**PROMPT**
Whenever a line of the records below contains the word "case", copy that line.

(Source texts of formatted documents)
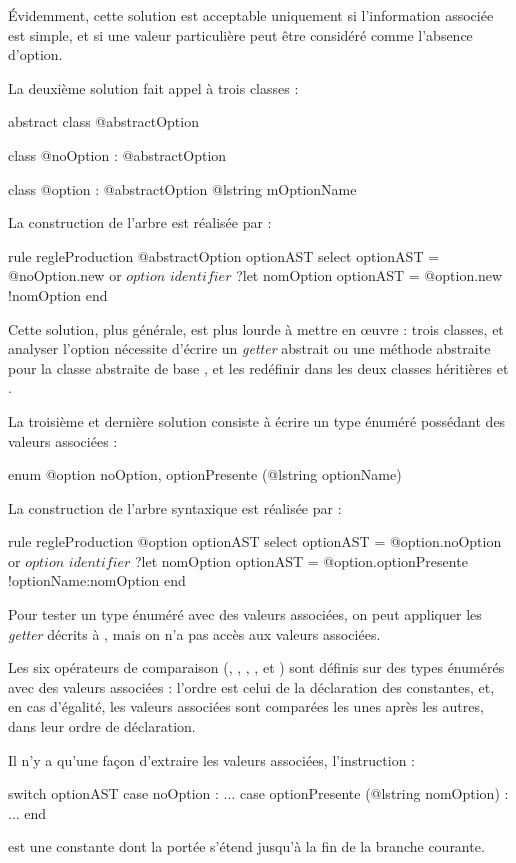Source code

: Évidemment, cette solution est acceptable uniquement si l'information associée est simple, et si une valeur particulière peut être considéré comme l'absence d'option.

La deuxième solution fait appel à trois classes :
\begin{galgascode}
abstract class @abstractOption {}

class @noOption : @abstractOption {}

class @option : @abstractOption { @lstring mOptionName }
\end{galgascode}

La construction de l'arbre est réalisée par :
\begin{galgascode}
rule regleProduction {
  @abstractOption optionAST
  select
    optionAST = @noOption.new
  or
    $option$
    $identifier$ ?let nomOption
    optionAST = @option.new {!nomOption}
  end
}
\end{galgascode}

Cette solution, plus générale, est plus lourde à mettre en œuvre : trois classes, et analyser l'option nécessite d'écrire un \emph{getter} abstrait ou une méthode abstraite pour la classe abstraite de base , et les redéfinir dans les deux classes héritières  et .

La troisième et dernière solution consiste à écrire un type énuméré possédant des valeurs associées :

\begin{galgascode}
enum @option {
  noOption,
  optionPresente (@lstring optionName)
}
\end{galgascode}

La construction de l'arbre syntaxique est réalisée par :
\begin{galgascode}
rule regleProduction {
  @option optionAST
  select
    optionAST = @option.noOption
  or
    $option$
    $identifier$ ?let nomOption
    optionAST = @option.optionPresente {!optionName:nomOption}
  end
}
\end{galgascode}



Pour tester un type énuméré avec des valeurs associées, on peut appliquer les \emph{getter} décrits à , mais on n'a pas accès aux valeurs associées.

Les six opérateurs de comparaison (\galgas{==}, \galgas{\!=}, \galgas{<}, \galgas{<=}, \galgas{>} et \galgas{>}) sont définis sur des types énumérés avec des valeurs associées : l'ordre est celui de la déclaration des constantes, et, en cas d'égalité, les valeurs associées sont comparées les unes après les autres, dans leur ordre de déclaration.

Il n'y a qu'une façon d'extraire les valeurs associées, l'instruction  :

\begin{galgascode}
switch optionAST
case noOption : ...
case optionPresente (@lstring nomOption) : ...
end
\end{galgascode}

 est une constante dont la portée s'étend jusqu'à la fin de la branche  courante.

**REPLY TO THE EXERCISE**
case noOption : ...
case optionPresente (@lstring nomOption) : ...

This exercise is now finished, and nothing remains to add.